They have developed an innovative 3D culture system, called "epithelioids", which makes it possible to simulate the behaviour of epithelial tissue, such as that of the oesophagus, in the laboratory. Thus, they have characterized the phenomenon of cell competition, which confers an advantage to mutated cells over non-mutated cells, and have identified 49 genes that regulate this competition in the oesophageal tissue and that are mutated in oesophageal cancer.
The first authors of the study, published in Nature Genetics, were Albert Herms, currently a researcher in the IDIBAPS Lipid Trafficking and Disease group, led by Albert Pol; David Fernández Antorán and Maria Alcolea, from the Sanger Institute. The experiments in the article were carried out during Albert Herms’ postdoc at the Sanger Institute, and the most recent studies were carried out at IDIBAPS.
Studying mutations in aged tissues
As we age, our cells accumulate mutations. In the case of the oesophagus, most of the cells present mutations at an advanced age, which raises questions about how these mutated cells manage to proliferate and which factors favour their expansion. However, the study of these processes had been difficult until now due to the lack of suitable culture models that would allow for the observation of these phenomena over the long term.

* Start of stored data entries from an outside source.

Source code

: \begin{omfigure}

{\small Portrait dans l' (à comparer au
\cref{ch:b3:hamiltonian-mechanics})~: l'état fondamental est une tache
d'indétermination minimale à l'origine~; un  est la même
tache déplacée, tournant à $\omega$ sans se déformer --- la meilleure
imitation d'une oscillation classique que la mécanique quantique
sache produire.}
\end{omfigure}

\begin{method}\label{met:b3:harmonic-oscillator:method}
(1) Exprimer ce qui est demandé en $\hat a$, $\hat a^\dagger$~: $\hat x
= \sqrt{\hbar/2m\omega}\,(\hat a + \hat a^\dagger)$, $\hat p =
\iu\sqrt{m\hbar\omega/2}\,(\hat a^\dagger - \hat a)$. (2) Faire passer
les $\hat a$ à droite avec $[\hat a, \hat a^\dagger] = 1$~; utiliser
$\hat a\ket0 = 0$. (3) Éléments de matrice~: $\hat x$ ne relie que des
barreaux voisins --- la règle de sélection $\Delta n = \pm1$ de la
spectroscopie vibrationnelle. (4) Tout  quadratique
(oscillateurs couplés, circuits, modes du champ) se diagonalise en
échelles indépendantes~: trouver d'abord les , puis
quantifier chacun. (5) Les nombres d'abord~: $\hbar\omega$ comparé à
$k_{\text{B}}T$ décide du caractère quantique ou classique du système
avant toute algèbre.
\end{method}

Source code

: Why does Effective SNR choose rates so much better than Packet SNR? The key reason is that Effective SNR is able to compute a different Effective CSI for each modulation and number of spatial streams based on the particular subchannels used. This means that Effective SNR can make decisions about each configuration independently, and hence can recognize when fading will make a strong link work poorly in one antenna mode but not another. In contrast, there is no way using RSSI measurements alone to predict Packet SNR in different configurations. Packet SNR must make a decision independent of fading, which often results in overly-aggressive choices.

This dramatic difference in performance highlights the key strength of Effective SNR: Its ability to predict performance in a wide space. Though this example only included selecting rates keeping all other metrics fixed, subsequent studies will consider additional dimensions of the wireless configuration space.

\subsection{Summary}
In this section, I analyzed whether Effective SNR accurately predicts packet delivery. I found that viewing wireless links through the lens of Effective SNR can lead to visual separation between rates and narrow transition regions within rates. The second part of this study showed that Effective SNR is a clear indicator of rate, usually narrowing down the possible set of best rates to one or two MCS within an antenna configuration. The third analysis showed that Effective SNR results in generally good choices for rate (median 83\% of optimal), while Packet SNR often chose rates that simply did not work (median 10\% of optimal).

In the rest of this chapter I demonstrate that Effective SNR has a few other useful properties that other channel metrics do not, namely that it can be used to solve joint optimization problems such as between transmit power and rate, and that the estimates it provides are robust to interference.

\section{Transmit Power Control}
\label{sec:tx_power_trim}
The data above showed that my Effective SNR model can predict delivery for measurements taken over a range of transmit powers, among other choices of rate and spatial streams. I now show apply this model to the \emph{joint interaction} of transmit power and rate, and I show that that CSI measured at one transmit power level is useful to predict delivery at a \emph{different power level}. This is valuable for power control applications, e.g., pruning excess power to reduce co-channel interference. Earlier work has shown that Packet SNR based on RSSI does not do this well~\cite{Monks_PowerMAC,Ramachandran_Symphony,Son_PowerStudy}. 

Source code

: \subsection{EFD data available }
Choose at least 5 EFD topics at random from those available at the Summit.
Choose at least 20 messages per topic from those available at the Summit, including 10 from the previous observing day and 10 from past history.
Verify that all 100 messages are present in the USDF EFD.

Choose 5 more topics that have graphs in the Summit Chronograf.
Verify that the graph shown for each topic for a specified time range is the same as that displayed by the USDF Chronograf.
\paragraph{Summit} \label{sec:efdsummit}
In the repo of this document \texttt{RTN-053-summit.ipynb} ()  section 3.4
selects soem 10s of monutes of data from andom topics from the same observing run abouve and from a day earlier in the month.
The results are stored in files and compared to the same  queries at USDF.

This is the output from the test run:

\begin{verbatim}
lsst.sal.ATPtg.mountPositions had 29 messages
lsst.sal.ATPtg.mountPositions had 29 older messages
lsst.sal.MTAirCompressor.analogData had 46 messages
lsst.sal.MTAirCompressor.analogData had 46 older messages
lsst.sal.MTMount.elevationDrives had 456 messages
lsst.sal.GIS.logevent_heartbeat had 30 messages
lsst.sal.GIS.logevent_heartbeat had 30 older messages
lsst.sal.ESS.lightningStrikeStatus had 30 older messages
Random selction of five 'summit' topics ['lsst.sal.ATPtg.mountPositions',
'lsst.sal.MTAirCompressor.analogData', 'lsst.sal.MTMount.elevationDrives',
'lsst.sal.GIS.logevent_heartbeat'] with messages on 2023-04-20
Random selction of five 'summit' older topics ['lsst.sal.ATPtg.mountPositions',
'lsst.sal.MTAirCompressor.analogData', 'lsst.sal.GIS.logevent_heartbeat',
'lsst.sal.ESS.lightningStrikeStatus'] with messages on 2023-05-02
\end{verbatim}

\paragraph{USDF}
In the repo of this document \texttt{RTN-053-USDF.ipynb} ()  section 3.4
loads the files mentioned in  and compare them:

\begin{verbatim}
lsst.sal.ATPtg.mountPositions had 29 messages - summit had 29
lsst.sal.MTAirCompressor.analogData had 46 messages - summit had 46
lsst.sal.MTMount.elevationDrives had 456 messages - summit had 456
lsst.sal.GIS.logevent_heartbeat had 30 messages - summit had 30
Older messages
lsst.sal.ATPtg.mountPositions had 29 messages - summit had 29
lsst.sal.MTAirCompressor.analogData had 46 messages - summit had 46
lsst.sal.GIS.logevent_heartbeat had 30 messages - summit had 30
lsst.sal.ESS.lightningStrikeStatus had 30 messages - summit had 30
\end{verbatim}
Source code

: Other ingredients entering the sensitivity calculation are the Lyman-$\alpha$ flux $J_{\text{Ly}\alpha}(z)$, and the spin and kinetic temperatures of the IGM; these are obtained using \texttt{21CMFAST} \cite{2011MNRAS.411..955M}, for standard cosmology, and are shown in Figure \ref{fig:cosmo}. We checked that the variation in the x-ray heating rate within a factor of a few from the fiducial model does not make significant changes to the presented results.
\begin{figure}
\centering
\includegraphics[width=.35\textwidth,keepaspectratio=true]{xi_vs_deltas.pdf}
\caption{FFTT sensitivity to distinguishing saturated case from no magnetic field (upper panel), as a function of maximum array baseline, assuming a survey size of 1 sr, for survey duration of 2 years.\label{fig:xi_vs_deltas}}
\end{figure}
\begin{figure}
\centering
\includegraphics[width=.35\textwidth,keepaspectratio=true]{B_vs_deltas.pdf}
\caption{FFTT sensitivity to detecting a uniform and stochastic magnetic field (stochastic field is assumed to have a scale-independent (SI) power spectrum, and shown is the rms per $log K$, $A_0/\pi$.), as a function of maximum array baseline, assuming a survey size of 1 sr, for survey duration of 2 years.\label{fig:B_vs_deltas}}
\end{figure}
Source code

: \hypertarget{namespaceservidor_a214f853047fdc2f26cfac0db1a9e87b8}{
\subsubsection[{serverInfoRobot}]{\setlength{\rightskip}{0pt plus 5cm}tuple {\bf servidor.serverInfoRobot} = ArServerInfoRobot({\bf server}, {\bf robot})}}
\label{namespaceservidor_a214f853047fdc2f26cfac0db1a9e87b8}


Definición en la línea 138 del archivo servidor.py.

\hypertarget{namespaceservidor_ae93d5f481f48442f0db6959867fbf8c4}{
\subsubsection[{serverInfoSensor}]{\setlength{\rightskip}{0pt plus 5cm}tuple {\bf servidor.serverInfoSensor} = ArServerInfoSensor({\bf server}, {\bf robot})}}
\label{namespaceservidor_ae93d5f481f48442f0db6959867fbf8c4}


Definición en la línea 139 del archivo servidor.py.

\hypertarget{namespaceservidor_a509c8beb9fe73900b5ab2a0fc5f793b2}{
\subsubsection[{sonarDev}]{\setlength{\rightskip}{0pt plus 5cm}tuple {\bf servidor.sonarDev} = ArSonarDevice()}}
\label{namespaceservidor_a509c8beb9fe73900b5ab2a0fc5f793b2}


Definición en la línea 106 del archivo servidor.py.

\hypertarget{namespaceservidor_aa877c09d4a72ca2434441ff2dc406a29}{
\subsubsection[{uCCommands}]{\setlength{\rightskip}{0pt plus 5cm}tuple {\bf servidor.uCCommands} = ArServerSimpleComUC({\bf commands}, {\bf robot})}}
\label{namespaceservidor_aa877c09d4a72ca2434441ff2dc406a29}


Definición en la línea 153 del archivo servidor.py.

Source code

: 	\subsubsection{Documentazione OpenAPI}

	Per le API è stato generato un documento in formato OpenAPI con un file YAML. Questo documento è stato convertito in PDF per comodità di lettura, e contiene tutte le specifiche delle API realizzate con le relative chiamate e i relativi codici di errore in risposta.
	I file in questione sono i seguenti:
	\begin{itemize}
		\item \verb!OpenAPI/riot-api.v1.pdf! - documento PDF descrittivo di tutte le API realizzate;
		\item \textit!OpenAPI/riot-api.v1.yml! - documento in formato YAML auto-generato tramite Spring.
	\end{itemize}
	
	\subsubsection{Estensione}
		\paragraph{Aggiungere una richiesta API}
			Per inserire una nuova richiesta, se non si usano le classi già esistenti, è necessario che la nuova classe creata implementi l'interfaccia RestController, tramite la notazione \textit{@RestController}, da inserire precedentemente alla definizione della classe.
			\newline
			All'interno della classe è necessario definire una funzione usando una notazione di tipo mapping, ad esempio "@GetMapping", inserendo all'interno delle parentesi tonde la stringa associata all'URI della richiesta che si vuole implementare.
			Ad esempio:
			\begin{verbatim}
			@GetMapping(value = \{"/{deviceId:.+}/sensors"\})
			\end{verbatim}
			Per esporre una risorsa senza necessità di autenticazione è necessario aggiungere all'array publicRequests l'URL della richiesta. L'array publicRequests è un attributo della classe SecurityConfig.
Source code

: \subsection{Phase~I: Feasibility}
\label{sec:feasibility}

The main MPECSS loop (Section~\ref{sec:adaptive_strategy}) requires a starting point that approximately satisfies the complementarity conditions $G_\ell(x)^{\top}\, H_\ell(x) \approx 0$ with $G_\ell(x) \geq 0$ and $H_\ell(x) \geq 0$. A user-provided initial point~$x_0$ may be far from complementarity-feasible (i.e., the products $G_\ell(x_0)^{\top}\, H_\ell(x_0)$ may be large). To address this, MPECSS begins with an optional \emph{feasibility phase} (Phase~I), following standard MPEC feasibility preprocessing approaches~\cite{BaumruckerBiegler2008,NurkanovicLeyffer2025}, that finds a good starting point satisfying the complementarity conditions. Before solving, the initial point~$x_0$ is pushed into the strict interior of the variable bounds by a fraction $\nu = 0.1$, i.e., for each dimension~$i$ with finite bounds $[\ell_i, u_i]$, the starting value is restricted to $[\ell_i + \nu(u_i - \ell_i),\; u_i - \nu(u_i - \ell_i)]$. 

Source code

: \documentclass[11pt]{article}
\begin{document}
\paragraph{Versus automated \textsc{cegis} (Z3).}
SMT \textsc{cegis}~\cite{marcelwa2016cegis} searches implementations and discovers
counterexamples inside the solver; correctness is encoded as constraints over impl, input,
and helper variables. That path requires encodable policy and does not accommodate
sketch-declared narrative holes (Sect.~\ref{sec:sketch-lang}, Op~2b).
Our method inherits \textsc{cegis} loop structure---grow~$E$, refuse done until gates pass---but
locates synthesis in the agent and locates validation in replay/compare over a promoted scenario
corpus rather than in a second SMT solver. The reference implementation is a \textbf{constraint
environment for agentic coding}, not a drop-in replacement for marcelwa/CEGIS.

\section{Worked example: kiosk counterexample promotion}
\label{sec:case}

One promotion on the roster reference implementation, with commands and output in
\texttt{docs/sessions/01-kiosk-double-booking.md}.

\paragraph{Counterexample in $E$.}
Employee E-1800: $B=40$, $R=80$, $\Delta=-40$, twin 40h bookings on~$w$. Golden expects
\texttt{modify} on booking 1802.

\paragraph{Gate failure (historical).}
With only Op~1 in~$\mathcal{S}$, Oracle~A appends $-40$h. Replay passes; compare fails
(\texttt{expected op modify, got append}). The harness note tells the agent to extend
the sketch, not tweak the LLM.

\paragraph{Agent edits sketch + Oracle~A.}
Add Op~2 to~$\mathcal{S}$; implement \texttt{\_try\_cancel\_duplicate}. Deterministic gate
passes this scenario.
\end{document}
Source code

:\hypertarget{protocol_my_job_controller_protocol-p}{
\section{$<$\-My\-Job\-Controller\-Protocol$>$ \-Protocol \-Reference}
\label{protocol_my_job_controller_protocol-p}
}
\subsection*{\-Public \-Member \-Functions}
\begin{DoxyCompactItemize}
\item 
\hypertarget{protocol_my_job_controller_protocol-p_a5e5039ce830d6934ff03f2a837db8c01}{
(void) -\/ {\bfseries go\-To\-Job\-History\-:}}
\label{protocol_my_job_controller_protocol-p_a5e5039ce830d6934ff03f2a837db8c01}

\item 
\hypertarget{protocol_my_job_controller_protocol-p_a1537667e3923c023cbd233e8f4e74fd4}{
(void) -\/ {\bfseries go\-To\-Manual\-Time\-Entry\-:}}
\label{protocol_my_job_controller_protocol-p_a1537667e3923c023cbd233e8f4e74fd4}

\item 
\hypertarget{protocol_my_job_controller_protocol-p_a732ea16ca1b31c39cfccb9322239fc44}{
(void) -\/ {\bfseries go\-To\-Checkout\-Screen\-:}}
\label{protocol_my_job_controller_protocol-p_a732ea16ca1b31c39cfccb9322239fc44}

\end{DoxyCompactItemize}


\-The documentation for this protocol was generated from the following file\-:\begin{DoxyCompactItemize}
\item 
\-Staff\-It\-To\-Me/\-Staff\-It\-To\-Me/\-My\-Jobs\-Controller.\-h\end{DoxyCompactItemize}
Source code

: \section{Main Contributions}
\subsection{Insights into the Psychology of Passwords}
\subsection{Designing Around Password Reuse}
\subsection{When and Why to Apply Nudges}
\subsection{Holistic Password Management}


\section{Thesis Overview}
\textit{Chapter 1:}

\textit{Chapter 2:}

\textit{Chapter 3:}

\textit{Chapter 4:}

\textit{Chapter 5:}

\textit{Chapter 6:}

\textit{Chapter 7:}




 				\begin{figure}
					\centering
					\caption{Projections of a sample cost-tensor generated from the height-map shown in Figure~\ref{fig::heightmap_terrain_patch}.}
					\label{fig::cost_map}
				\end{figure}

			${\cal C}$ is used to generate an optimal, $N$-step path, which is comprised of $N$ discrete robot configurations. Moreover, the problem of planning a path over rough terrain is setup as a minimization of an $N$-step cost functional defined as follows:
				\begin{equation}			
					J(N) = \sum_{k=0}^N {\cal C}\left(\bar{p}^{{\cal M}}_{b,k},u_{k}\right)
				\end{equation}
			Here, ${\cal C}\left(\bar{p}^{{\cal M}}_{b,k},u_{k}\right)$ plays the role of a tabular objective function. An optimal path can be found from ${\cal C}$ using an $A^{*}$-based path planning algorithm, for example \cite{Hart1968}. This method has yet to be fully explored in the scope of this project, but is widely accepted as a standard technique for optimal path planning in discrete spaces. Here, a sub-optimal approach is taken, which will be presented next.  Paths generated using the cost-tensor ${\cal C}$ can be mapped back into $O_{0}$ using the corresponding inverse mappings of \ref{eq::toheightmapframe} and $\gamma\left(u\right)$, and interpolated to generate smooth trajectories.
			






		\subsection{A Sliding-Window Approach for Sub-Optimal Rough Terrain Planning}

“In order to demonstrate how these mutations affect carrier cells, it is necessary to develop culture systems that remain unchanged for weeks or months”, says Albert Herms.
The creation of an innovative 3D model
The research team developed a primary 3D culture system using mouse oesophagus epithelial cells that can remain active for months without alteration. These “epithelioids” reproduce the structure and function of the oesophageal tissue and can regenerate in the event of experimental “injury”. Unlike other culture models, such as organoids, epithelioids do not need to be manipulated on a weekly basis and can last up to one year, remaining genetically stable.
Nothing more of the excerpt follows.